The bacterial colonies expressing dTomato on the LB/Amp agar plates (left) exhibited a deeper red color compared to those expressing tdTomato (right) (Fig. 1). We hypothesized that it is due to the larger size of tdTomato (which is composed of two dTomato proteins) may require more energy for expression by the E. coli cells. As a result, this increased energy demand potentially leads to a slower growth rate of the cells expressing tdTomato and a lower overall protein expression level within the colonies. To confirm our hypothesis, further investigation will be necessary.

Consequently, we chose this part for the functional assay, as it proved to be more obvious in detecting the change of colour in E. coli with the presence of formaldehyde.

Sequence and Features


Assembly Compatibility:
  • 10
    COMPATIBLE WITH RFC[10]
  • 12
    COMPATIBLE WITH RFC[12]
  • 21
    COMPATIBLE WITH RFC[21]
  • 23
    COMPATIBLE WITH RFC[23]
  • 25
    COMPATIBLE WITH RFC[25]
  • 1000
    COMPATIBLE WITH RFC[1000]


Contribution

  • Group: iGEM24_HongKong-JSS

Expression characterization

Lead biosensor

Our project this year focuses on creating biosensors for heavy metals. We utilized dTomato in our lead biosensor designs (BBa_K5152004).

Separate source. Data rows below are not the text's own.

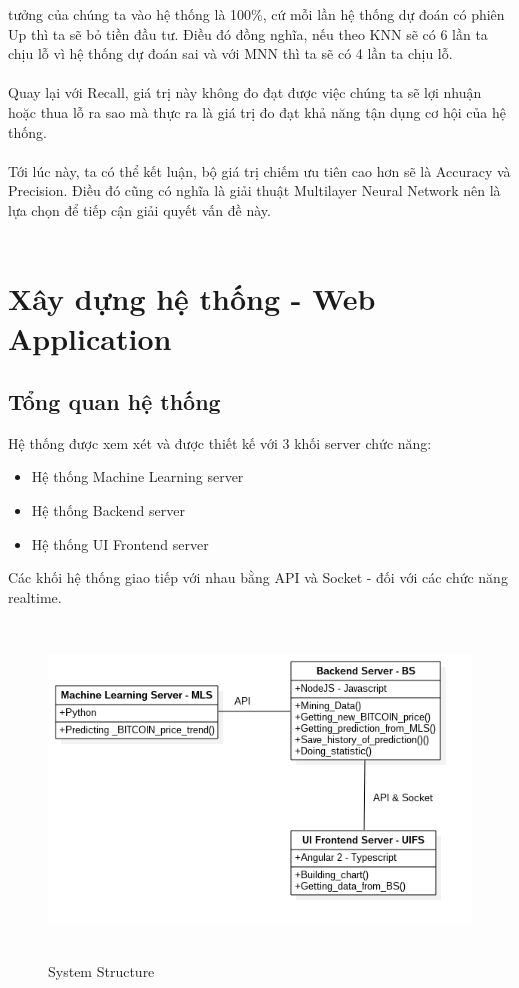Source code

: tưởng của chúng ta vào hệ thống là 100\%, cứ mỗi lần hệ thống dự đoán có phiên Up 
thì ta sẽ bỏ tiền đầu tư. Điều đó đồng nghĩa, nếu theo KNN sẽ có 6 lần ta chịu 
lỗ vì hệ thống dự đoán sai và với MNN thì ta sẽ có 4 lần ta chịu lỗ.\\\\
Quay lại với Recall, giá trị này không đo đạt được việc chúng ta sẽ lợi nhuận 
hoặc thua lỗ ra sao mà thực ra là giá trị đo đạt khả năng tận dụng cơ hội của hệ 
thống.\\\\
Tới lúc này, ta có thể kết luận, bộ giá trị chiếm ưu tiên cao hơn sẽ là Accuracy 
và Precision. Điều đó cũng có nghĩa là giải thuật Multilayer Neural Network nên 
là lựa chọn để tiếp cận giải quyết vấn đề này.\\\\

\section{Xây dựng hệ thống - Web Application}
\subsection{Tổng quan hệ thống}
Hệ thống được xem xét và được thiết kế với 3 khối server chức năng:
\begin{itemize}
\item Hệ thống Machine Learning server
\item Hệ thống Backend server
\item Hệ thống UI Frontend server
\end{itemize}
Các khối hệ thống giao tiếp với nhau bằng API và Socket - đối với các chức năng
realtime.\\
\begin{figure}[h!]
\centering
\includegraphics[height=3.5in, keepaspectratio=true]{system.png}
\caption{System Structure}
\end{figure}\\

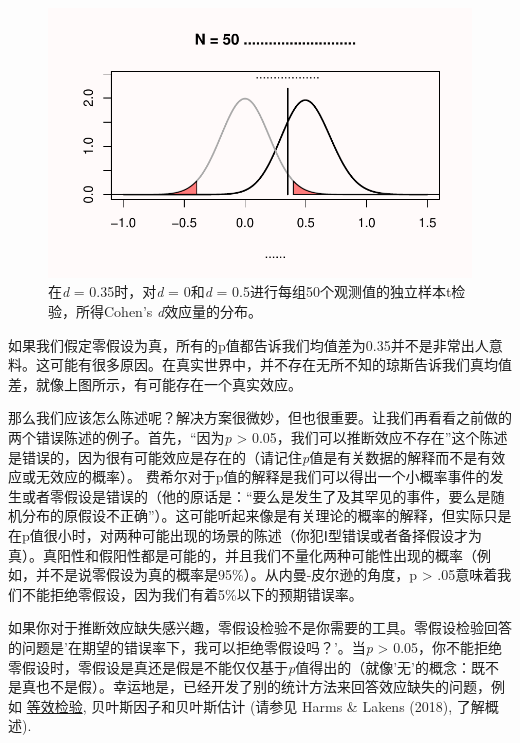 \documentclass[
  letterpaper,
  DIV=11,
  numbers=noendperiod]{scrreprt}
\begin{document}
\begin{figure}

{\centering \includegraphics[width=1\textwidth,height=\textheight]{01-pvalue_files/figure-pdf/fig-fig136-1.pdf}

}

\caption{\label{fig-fig136}在\emph{d} = 0.35时，对\emph{d} = 0和\emph{d}
= 0.5进行每组50个观测值的独立样本t检验，所得Cohen's
\emph{d}效应量的分布。}

\end{figure}

如果我们假定零假设为真，所有的p值都告诉我们均值差为0.35并不是非常出人意料。这可能有很多原因。在真实世界中，并不存在无所不知的琼斯告诉我们真均值差，就像上图所示，有可能存在一个真实效应。

那么我们应该怎么陈述呢？解决方案很微妙，但也很重要。让我们再看看之前做的两个错误陈述的例子。首先，``因为\emph{p}
\textgreater{}
0.05，我们可以推断效应不存在''这个陈述是错误的，因为很有可能效应是存在的（请记住\emph{p}值是有关数据的解释而不是有效应或无效应的概率）。
费希尔对于p值的解释是我们可以得出一个小概率事件的发生或者零假设是错误的（他的原话是：``要么是发生了及其罕见的事件，要么是随机分布的原假设不正确''）。这可能听起来像是有关理论的概率的解释，但实际只是在p值很小时，对两种可能出现的场景的陈述（你犯Ⅰ型错误或者备择假设才为真）。真阳性和假阳性都是可能的，并且我们不量化两种可能性出现的概率（例如，并不是说零假设为真的概率是95\%）。从内曼-皮尔逊的角度，p
\textgreater{}
.05意味着我们不能拒绝零假设，因为我们有着5\%以下的预期错误率。

如果你对于推断效应缺失感兴趣，零假设检验不是你需要的工具。零假设检验回答的问题是'在期望的错误率下，我可以拒绝零假设吗？'。当\emph{p}
\textgreater{}
0.05，你不能拒绝零假设时，零假设是真还是假是不能仅仅基于\emph{p}值得出的（就像'无'的概念：既不是真也不是假）。幸运地是，已经开发了别的统计方法来回答效应缺失的问题，例如
\protect\hyperlink{equivalencetest}{等效检验}, 贝叶斯因子和贝叶斯估计
(请参见 Harms \& Lakens (2018), 了解概述).
\end{document}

Our results show that dTomato expression is distinct and easily visible. The color intensity changes noticeably with varying concentrations. In our lead biosensor, the culture's color intensity increases with higher lead concentrations, enhancing the biosensor's applicability.

100 uM Pb 18 hours
Fig. 1: The dTomato color is easily distinguishable from the culture solution.

Pb concentration
Fig. 2: The color intensity of the biosensor cells increases with higher lead concentrations, suggesting that the biosensor design is concentration-dependent.